Top of EXERCISE DATA

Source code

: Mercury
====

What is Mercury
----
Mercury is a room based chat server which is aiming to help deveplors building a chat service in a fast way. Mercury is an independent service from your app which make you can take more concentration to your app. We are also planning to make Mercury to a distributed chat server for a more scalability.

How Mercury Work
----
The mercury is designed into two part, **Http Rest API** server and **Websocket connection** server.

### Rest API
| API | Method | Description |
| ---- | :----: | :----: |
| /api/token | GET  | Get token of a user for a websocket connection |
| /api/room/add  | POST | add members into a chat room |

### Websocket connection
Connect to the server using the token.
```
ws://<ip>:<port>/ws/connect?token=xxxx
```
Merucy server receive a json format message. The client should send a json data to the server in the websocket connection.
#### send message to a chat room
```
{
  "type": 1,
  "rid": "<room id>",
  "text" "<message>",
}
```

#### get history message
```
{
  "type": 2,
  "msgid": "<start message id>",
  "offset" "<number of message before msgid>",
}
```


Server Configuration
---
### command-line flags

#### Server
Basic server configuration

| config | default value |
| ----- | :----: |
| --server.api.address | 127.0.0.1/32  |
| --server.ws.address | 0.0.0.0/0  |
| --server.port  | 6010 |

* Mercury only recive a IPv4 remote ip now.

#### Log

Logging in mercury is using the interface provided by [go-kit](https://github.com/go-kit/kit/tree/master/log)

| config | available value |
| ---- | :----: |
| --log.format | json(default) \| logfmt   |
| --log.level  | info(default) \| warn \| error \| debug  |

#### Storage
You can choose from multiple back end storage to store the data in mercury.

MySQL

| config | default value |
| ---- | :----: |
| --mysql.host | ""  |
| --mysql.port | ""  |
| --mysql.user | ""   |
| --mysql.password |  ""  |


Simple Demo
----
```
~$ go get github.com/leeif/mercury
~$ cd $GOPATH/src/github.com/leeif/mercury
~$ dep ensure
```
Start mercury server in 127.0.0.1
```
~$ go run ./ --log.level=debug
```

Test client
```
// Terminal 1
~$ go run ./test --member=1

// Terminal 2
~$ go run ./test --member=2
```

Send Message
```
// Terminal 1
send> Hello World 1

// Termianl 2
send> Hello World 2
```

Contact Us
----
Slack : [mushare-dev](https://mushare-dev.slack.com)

Bottom of EXERCISE DATA

What is needed here is how many lines of the entries contain "chat"; give that number alone.

3